* **Problem details**
Please copy, exactly as written, the span from the first line below to the line that contains "register's writer, and", including both, and skip the pictures.

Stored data
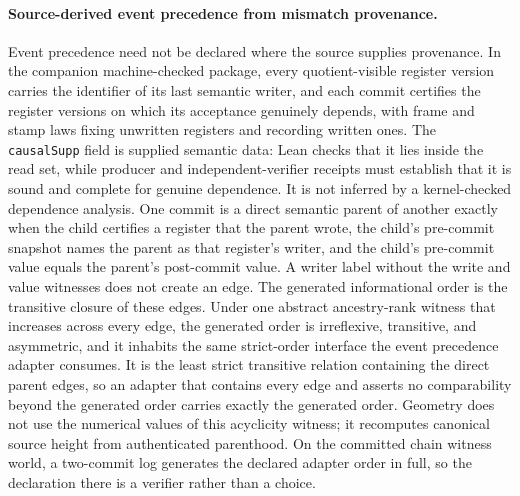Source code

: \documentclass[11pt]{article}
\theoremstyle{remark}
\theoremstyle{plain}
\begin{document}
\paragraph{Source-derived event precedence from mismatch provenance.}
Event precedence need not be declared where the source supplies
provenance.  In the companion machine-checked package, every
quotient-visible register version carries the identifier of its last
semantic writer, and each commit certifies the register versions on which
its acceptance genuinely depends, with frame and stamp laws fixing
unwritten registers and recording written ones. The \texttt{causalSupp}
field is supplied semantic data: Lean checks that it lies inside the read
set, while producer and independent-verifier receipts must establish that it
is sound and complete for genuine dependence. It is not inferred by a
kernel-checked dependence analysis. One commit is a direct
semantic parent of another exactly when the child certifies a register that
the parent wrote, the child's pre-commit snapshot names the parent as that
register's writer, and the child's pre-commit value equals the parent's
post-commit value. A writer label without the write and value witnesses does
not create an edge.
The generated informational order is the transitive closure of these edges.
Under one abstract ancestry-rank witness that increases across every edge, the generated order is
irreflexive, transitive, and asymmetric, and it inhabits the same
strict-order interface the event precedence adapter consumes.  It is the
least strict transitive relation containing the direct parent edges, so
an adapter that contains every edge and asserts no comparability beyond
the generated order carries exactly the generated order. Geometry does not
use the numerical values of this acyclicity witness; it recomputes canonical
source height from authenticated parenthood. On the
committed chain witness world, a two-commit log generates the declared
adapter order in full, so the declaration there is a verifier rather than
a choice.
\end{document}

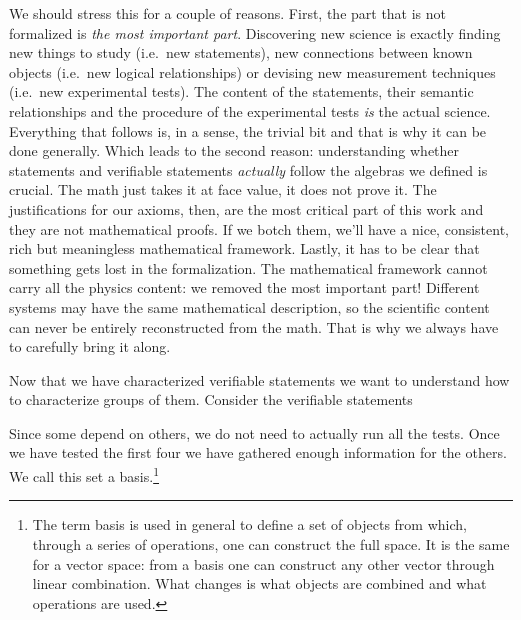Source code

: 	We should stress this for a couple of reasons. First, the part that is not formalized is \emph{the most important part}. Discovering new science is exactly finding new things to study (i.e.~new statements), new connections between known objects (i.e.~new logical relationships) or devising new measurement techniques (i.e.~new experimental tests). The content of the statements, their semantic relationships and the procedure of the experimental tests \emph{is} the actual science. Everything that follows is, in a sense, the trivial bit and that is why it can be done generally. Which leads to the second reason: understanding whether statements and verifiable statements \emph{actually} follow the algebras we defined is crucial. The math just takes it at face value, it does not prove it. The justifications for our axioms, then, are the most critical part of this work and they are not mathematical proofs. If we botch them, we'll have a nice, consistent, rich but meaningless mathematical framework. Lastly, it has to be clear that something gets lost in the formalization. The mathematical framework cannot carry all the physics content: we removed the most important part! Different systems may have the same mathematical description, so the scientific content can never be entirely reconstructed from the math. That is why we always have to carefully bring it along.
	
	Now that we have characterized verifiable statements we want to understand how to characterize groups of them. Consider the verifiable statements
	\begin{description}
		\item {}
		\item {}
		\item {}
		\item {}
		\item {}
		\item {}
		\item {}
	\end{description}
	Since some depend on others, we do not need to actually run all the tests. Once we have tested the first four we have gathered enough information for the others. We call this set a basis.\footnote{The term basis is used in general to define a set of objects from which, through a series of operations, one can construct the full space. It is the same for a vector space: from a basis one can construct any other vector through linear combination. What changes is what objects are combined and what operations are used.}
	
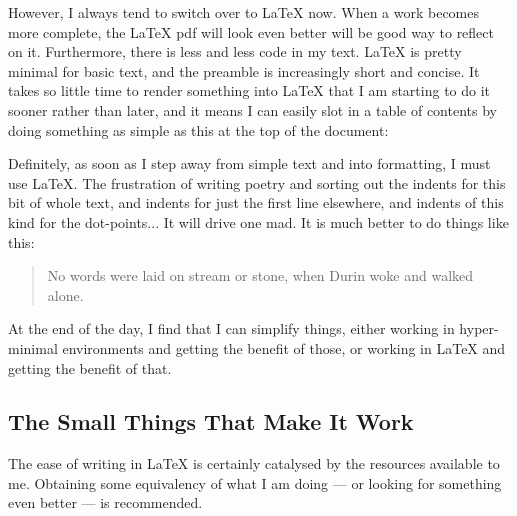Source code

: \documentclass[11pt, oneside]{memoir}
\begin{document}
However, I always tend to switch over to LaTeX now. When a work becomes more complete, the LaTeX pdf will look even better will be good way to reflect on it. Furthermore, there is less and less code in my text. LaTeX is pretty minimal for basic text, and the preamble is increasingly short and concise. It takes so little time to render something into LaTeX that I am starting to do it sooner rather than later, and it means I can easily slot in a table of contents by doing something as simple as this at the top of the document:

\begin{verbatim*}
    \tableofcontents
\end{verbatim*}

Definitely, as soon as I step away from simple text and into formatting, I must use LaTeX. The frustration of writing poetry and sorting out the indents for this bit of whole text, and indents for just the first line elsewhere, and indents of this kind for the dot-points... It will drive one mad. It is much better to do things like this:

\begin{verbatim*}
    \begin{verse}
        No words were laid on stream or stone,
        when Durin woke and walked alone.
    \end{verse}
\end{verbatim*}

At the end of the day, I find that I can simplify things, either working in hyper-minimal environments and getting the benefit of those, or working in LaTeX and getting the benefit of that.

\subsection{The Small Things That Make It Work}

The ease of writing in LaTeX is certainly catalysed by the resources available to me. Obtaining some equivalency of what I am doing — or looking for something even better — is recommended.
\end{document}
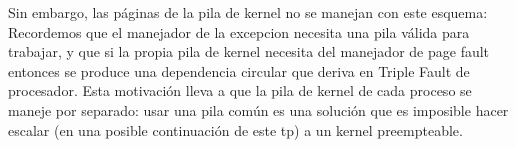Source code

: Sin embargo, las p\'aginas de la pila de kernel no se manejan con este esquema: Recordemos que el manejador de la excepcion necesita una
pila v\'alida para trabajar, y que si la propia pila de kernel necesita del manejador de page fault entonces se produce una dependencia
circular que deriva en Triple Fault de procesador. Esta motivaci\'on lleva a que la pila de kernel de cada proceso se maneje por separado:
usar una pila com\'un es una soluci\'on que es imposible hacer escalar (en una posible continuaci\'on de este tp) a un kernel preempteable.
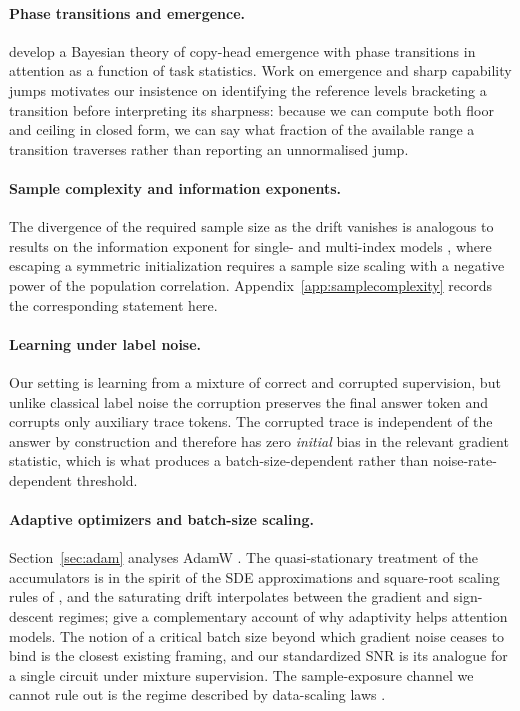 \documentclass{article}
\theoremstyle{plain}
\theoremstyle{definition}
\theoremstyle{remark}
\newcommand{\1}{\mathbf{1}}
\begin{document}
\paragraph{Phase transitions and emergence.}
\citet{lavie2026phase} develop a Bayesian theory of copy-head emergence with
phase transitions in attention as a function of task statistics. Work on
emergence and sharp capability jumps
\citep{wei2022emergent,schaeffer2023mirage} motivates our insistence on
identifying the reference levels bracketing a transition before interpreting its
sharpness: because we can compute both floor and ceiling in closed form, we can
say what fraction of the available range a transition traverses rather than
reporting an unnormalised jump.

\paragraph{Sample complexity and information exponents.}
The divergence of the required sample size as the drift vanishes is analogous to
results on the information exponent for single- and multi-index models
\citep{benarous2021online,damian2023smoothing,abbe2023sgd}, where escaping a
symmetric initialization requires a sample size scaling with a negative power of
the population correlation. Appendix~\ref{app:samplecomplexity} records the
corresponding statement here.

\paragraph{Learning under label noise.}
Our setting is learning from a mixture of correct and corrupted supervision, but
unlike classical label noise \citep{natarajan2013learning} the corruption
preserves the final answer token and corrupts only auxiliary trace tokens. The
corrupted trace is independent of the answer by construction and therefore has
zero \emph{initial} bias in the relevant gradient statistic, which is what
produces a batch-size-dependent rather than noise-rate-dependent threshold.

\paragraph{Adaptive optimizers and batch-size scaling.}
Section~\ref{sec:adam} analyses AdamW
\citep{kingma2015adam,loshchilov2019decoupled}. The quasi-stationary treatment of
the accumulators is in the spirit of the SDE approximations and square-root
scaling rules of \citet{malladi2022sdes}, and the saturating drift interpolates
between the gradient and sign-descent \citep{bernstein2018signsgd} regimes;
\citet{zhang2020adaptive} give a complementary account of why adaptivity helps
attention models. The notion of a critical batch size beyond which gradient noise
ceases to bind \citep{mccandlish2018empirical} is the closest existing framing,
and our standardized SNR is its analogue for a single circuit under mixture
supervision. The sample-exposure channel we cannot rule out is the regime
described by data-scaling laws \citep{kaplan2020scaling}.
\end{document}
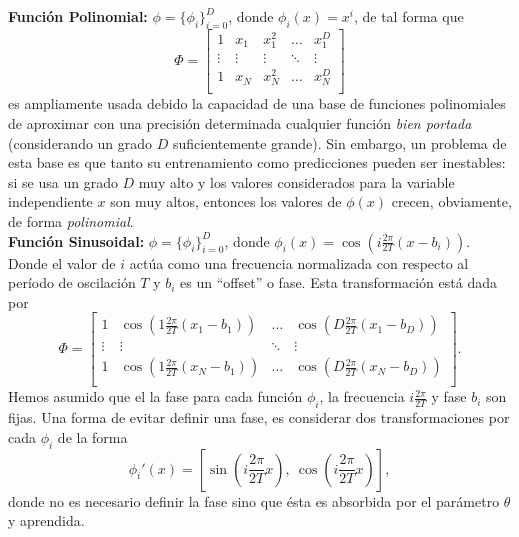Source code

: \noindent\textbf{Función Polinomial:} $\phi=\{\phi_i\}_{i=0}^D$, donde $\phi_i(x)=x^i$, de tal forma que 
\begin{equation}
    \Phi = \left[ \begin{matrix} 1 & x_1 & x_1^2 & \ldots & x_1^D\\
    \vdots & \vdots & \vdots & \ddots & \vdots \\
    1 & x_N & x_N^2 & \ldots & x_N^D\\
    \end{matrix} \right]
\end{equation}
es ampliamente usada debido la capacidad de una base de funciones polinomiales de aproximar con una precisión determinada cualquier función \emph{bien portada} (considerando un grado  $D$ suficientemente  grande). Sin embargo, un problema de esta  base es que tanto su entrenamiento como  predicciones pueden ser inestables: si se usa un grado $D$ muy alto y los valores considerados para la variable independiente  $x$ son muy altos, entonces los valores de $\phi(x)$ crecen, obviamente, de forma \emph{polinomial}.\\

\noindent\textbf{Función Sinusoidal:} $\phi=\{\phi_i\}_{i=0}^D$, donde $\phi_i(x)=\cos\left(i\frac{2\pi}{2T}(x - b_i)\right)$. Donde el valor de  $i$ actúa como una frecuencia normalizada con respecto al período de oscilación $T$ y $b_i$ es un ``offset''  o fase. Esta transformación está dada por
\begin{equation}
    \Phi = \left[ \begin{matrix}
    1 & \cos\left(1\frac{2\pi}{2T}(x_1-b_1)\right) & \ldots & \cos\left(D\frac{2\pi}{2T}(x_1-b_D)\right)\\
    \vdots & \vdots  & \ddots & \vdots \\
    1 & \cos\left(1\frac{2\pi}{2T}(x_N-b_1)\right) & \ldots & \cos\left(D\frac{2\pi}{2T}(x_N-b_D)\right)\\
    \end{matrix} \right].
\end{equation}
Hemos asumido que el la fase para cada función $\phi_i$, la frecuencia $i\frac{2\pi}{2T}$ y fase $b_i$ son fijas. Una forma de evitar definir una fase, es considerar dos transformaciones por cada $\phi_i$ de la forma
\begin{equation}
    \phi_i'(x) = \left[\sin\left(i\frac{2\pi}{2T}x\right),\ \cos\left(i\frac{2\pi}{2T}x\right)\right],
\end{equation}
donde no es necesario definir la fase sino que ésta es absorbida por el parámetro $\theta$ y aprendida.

* **Exercise result**
Source code

: \documentclass[11pt]{article}
\theoremstyle{remark}
\theoremstyle{plain}
\begin{document}
\paragraph{Source-derived event precedence from mismatch provenance.}
Event precedence need not be declared where the source supplies
provenance.  In the companion machine-checked package, every
quotient-visible register version carries the identifier of its last
semantic writer, and each commit certifies the register versions on which
its acceptance genuinely depends, with frame and stamp laws fixing
unwritten registers and recording written ones. The \texttt{causalSupp}
field is supplied semantic data: Lean checks that it lies inside the read
set, while producer and independent-verifier receipts must establish that it
is sound and complete for genuine dependence. It is not inferred by a
kernel-checked dependence analysis. One commit is a direct
semantic parent of another exactly when the child certifies a register that
the parent wrote, the child's pre-commit snapshot names the parent as that
register's writer, and the child's pre-commit value equals the parent's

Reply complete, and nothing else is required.